今年90歳を迎える認知症の祖父の記憶の中に私はいない。

元々一緒に住んでいたわけでもなかった私は家族の中でも忘れられるのが早かった

祖父の記憶の中でまだ私の事を「覚えている」と「忘れている」の境界線にあった頃、私は妊娠をしていて里帰り出産のため祖父母と母が暮らす実家に身を寄せていた。

夕食後から強くなった陣痛に悶えながら実家のせんべい布団で苦しんでいた深夜、たまたまトイレに起きたじいちゃんが私を見て

「はるちゃん、もう生まれそうかい?じいちゃんが産婆さんのところまで送っていってやるかい?」

これがじいちゃんに名前を呼ばれた最後の日になった。とっくに免許を返納していた祖父はもちろん車を運転できるわけもなく

「大丈夫だよ。今迎えが来るから元気な赤ちゃん産んで戻ってくるからね。」と祖父を諭し産院に向かった。

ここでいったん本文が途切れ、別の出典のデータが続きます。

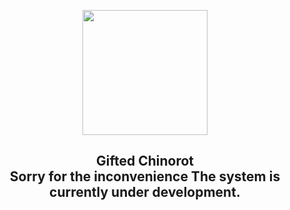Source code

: <p align="center"><img src="https://scontent.fbkk8-2.fna.fbcdn.net/v/t1.0-9/p960x960/50517163_1954443864862792_868543958932783104_o.jpg?_nc_cat=107&_nc_sid=85a577&_nc_oc=AQkKI4pdf4rqcTYgVJ4ZohThPaIXNxvkJC8Mc2H1ruGXPeJlpYqbNDvTBSLUZmOo3bE&_nc_ht=scontent.fbkk8-2.fna&_nc_tp=6&oh=edc5f35f4b9017370a8c71086e5745ff&oe=5EFCCD6D" width="200"></img><p>
<h2 align="center">
    Gifted Chinorot <br>
    Sorry for the inconvenience The system is currently under development.
 <h2>
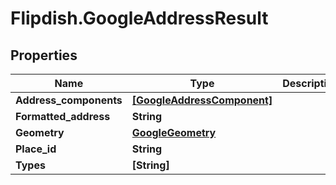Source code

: # Flipdish.GoogleAddressResult

## Properties

Name | Type | Description | Notes
------------ | ------------- | ------------- | -------------
**Address_components** | [**[GoogleAddressComponent]**](GoogleAddressComponent.md) |  | [optional] 
**Formatted_address** | **String** |  | [optional] 
**Geometry** | [**GoogleGeometry**](GoogleGeometry.md) |  | [optional] 
**Place_id** | **String** |  | [optional] 
**Types** | **[String]** |  | [optional] 


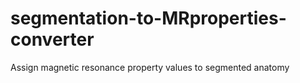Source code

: # segmentation-to-MRproperties-converter
Assign magnetic resonance property values to segmented anatomy
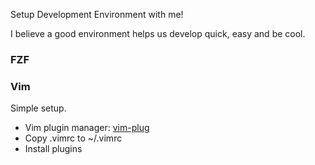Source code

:Setup Development Environment with me!

I believe a good environment helps us develop quick, easy and be cool.

### FZF

### Vim

Simple setup.

  - Vim plugin manager: [vim-plug](https://github.com/junegunn/vim-plug)
  - Copy .vimrc to ~/.vimrc
  - Install plugins


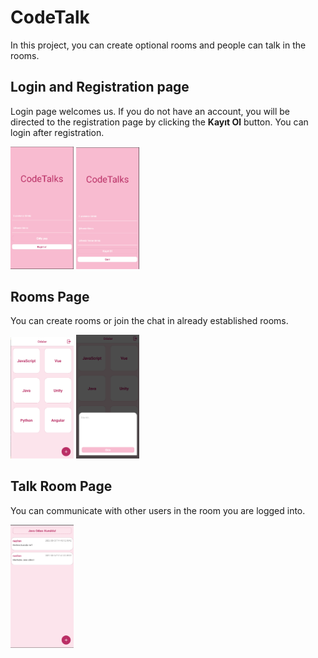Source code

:# CodeTalk

In this project, you can create optional rooms and people can talk in the rooms.


## Login and Registration page

Login page welcomes us. If you do not have an account, you will be directed to the registration page by clicking the **Kayıt Ol**  button. 
You can login after registration.

<p float="left">

<img src="https://github.com/nazliisn/CodeTalks/blob/master/src/images/login.png" width="20%"  />
<img src="https://github.com/nazliisn/CodeTalks/blob/master/src/images/sign.png" width="20%" />

</p>

## Rooms Page

You can create rooms or join the chat in already established rooms.

<p float="left">
<img src="https://github.com/nazliisn/CodeTalks/blob/master/src/images/roomPage.png" width="20%" >
<img src="https://github.com/nazliisn/CodeTalks/blob/master/src/images/addRoom.png" width="20%" >
</p>
  
## Talk Room Page

You can communicate with other users in the room you are logged into.

<img src="https://github.com/nazliisn/CodeTalks/blob/master/src/images/talkRoom.png" width="20%">
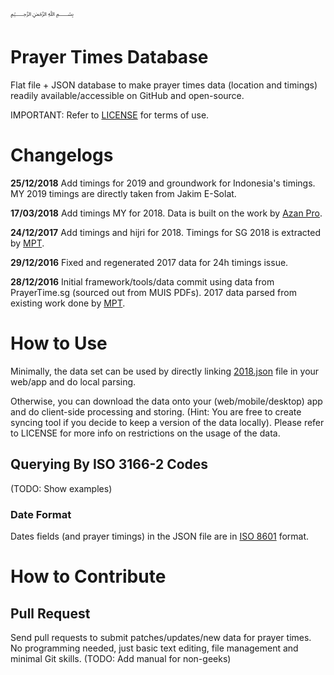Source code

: ﷽

# Prayer Times Database
Flat file + JSON database to make prayer times data (location and timings) readily available/accessible on GitHub and open-source.

IMPORTANT: Refer to [LICENSE](https://raw.githubusercontent.com/ruqqq/prayertimes-database/master/LICENSE) for terms of use.

# Changelogs
**25/12/2018**
Add timings for 2019 and groundwork for Indonesia's timings. MY 2019 timings are directly taken from Jakim E-Solat.

**17/03/2018**
Add timings MY for 2018. Data is built on the work by [Azan Pro](http://api.azanpro.com/).

**24/12/2017**
Add timings and hijri for 2018. Timings for SG 2018 is extracted by [MPT](https://github.com/MalaysiaPrayerTimes/provider-muis).

**29/12/2016**
Fixed and regenerated 2017 data for 24h timings issue.

**28/12/2016**
Initial framework/tools/data commit using data from PrayerTime.sg (sourced out from MUIS PDFs). 2017 data parsed from existing work done by [MPT](https://github.com/MalaysiaPrayerTimes/provider-muis).

# How to Use
Minimally, the data set can be used by directly linking [2018.json](https://ruqqq.github.io/prayertimes-database/data/SG/1/2018.json) file in your web/app and do local parsing.

Otherwise, you can download the data onto your (web/mobile/desktop) app and do client-side processing and storing. (Hint: You are free to create syncing tool if you decide to keep a version of the data locally). Please refer to LICENSE for more info on restrictions on the usage of the data.

## Querying By ISO 3166-2 Codes
(TODO: Show examples)

### Date Format
Dates fields (and prayer timings) in the JSON file are in [ISO 8601](https://en.wikipedia.org/wiki/ISO_8601) format.

# How to Contribute

## Pull Request
Send pull requests to submit patches/updates/new data for prayer times. No programming needed, just basic text editing, file management and minimal Git skills. (TODO: Add manual for non-geeks)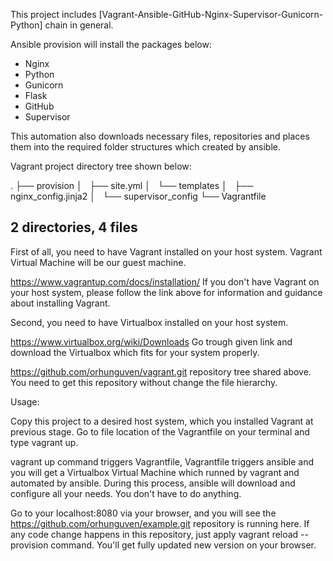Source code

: This project includes [Vagrant-Ansible-GitHub-Nginx-Supervisor-Gunicorn-Python] chain in general.


Ansible provision will install the packages below:

- Nginx
- Python
- Gunicorn
- Flask
- GitHub
- Supervisor

This automation also downloads necessary files, repositories and places them into the required folder structures which created by ansible.

Vagrant project directory tree shown below:

.
├── provision
│   ├── site.yml
│   └── templates
│       ├── nginx_config.jinja2
│       └── supervisor_config
└── Vagrantfile

2 directories, 4 files
----------------------

First of all, you need to have Vagrant installed on your host system. Vagrant Virtual Machine will be our guest machine.

https://www.vagrantup.com/docs/installation/
If you don't have Vagrant on your host system, please follow the link above for information and guidance about installing Vagrant.

Second, you need to have Virtualbox installed on your host system.

https://www.virtualbox.org/wiki/Downloads
Go trough given link and download the Virtualbox which fits for your system properly.

https://github.com/orhunguven/vagrant.git repository tree shared above. You need to get this repository without change the file hierarchy.

Usage:

Copy this project to a desired host system, which you installed Vagrant at previous stage.
Go to file location of the Vagrantfile on your terminal and type vagrant up.

vagrant up command triggers Vagrantfile, Vagrantfile triggers ansible and you will get a Virtualbox Virtual Machine which runned by vagrant and automated by ansible.
During this process, ansible will download and configure all your needs. You don't have to do anything.

Go to your localhost:8080 via your browser, and you will see the https://github.com/orhunguven/example.git repository is running here.
If any code change happens in this repository, just apply vagrant reload --provision command. You'll get fully updated new version on your browser.
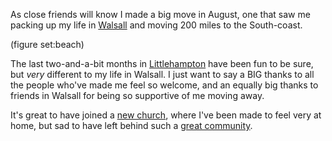 As close friends will know I made a big move in August, one that saw me packing up my life in [Walsall](http://en.wikipedia.org/wiki/Walsall) and moving 200 miles to the South-coast.

(figure set:beach) 

The last two-and-a-bit months in [Littlehampton](http://en.wikipedia.org/wiki/Littlehampton) have been fun to be sure, but *very* different to my life in Walsall. I just want to say a BIG thanks to all the people who've made me feel so welcome, and an equally big thanks to friends in Walsall for being so supportive of me moving away. 

It's great to have joined a [new church](http://www.aruncommunitychurch.com/), where I've been made to feel very at home, but sad to have left behind such a [great community](http://www.walsallcommunitychurch.org/).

その後息子を出産し、5日後に実家に戻った時にはもう祖父の記憶の中に私はいなかった。

「どちらさんかな?」「この子はこのお嬢さんのお子さんかな?可愛いなあ。」としわくちゃな笑みで問いかけてくる祖父とは対照的に私は涙を流すしかできず

「この子はじいちゃんの曾孫だよ」「私はじいちゃんの孫だよ」と伝えるも祖父はそれから4年経った今でも大人になった私と息子の存在を把握していない。

私は子供の頃からじいちゃん子で、祖父の吸うタバコの匂いや祖父と歩く散歩道、祖父が吹くクラシックの口笛が大好きだった

日曜大工が趣味だった祖父が私にプレゼントをしてくれたヨーロピアン風の姿見はいまでもリビングのメイン家具としてインテリアを彩っている。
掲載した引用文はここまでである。